▸ Study material
□ □ □ □ □

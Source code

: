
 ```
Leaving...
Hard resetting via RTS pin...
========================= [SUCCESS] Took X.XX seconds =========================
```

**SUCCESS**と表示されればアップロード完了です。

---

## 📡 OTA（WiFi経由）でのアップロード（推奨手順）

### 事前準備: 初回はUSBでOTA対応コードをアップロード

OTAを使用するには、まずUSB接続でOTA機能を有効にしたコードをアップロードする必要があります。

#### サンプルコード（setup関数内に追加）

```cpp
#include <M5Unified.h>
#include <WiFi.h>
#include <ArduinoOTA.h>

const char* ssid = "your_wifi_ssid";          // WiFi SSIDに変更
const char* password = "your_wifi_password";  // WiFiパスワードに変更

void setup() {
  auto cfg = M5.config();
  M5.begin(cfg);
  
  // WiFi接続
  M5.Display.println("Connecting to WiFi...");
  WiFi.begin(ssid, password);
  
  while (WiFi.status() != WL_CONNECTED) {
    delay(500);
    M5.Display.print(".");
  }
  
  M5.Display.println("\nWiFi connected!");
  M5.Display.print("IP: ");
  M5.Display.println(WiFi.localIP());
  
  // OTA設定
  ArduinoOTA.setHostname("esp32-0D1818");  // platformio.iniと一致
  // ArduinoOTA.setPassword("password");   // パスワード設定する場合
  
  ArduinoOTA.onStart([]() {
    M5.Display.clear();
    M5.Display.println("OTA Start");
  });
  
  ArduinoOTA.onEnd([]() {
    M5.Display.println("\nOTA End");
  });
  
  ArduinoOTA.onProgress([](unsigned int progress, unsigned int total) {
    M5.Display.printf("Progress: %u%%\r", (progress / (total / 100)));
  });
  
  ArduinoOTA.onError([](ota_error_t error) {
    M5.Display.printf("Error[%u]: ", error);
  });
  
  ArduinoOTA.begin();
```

□ □ □ □ □

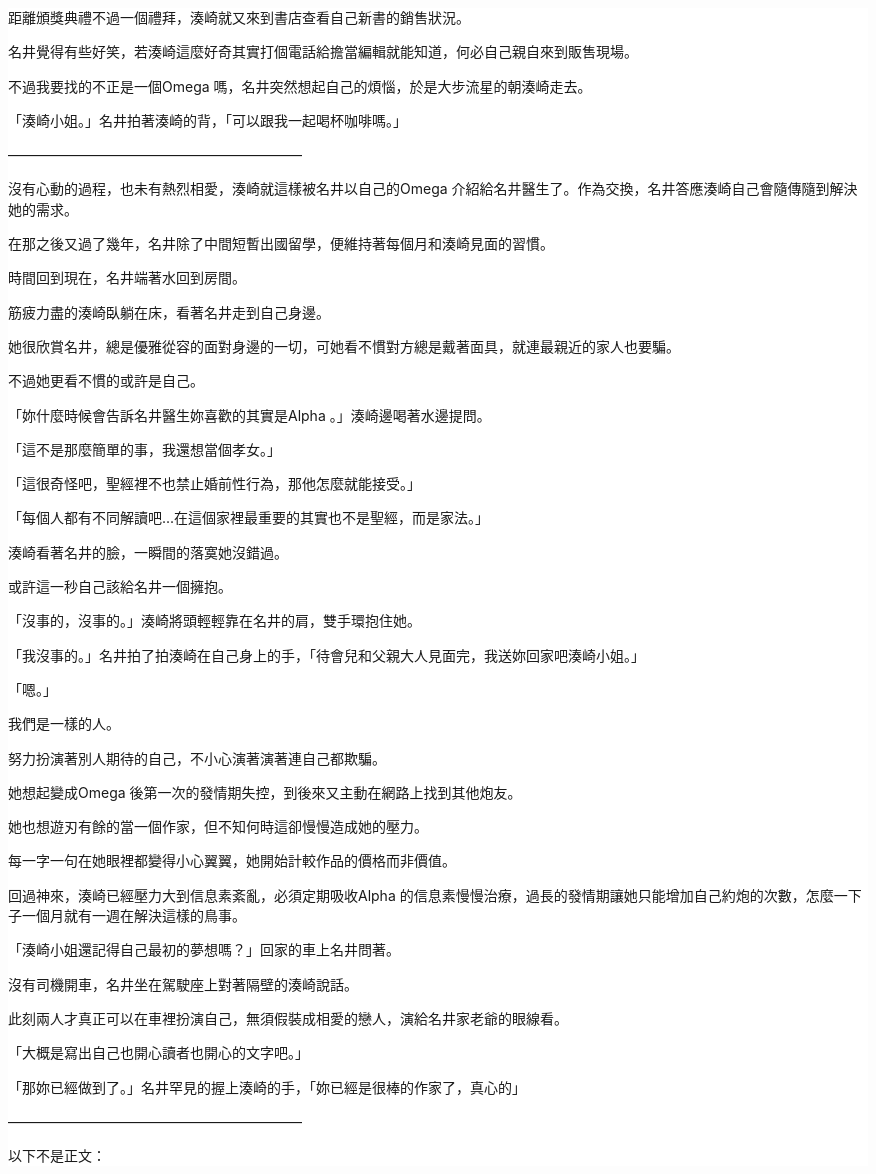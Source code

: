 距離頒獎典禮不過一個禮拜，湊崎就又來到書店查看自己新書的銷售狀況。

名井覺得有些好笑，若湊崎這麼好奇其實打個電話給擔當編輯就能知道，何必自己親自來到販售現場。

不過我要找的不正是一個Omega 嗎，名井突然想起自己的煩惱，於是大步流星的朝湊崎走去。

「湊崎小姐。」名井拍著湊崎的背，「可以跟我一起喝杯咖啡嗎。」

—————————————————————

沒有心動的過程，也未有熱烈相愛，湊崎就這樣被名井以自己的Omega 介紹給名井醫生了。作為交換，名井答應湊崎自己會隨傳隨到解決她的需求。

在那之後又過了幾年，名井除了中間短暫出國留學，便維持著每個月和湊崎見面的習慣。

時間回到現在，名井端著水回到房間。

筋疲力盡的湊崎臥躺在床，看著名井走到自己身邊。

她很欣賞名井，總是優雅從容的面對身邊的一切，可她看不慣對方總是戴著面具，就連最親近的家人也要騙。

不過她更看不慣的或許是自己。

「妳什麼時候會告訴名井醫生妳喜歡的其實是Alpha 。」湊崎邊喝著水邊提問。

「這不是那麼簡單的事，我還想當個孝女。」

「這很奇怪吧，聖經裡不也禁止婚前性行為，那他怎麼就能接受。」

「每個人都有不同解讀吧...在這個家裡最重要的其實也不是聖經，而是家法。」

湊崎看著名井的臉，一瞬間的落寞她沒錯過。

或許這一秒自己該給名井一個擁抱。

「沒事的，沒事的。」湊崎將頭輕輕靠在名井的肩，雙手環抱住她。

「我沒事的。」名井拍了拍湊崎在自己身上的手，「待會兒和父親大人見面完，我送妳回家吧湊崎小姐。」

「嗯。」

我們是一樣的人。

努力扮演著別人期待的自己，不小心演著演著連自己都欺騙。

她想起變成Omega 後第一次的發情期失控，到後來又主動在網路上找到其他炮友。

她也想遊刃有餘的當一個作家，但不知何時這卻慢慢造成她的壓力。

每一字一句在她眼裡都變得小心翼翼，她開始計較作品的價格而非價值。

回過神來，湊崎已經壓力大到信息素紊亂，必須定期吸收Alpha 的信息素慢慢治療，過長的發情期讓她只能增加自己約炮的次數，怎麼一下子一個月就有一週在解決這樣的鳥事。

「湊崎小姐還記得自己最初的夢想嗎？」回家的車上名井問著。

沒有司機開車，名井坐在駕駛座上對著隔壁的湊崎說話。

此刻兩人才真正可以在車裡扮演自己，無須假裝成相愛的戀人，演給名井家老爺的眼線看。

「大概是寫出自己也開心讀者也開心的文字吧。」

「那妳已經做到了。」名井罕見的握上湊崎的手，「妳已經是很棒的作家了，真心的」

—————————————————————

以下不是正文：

□ □ □ □ □

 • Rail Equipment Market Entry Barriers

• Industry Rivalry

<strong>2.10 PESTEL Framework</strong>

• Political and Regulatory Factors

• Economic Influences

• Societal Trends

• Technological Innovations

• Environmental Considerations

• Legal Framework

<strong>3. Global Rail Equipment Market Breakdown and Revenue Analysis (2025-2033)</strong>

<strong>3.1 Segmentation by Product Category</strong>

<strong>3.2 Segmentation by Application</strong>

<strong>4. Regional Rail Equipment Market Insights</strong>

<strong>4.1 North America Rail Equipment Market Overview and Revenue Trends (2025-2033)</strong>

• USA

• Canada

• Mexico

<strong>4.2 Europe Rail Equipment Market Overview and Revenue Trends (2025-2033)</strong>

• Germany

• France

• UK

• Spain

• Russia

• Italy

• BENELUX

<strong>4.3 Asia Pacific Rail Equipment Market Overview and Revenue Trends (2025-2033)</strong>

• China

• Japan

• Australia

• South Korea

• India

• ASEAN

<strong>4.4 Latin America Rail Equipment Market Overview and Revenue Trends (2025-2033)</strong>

□ □ □ □ □

▸ The task
Search the material above for "SUCCESS". Copy each line that has it.

▸ Task solution
========================= [SUCCESS] Took X.XX seconds =========================
**SUCCESS**と表示されればアップロード完了です。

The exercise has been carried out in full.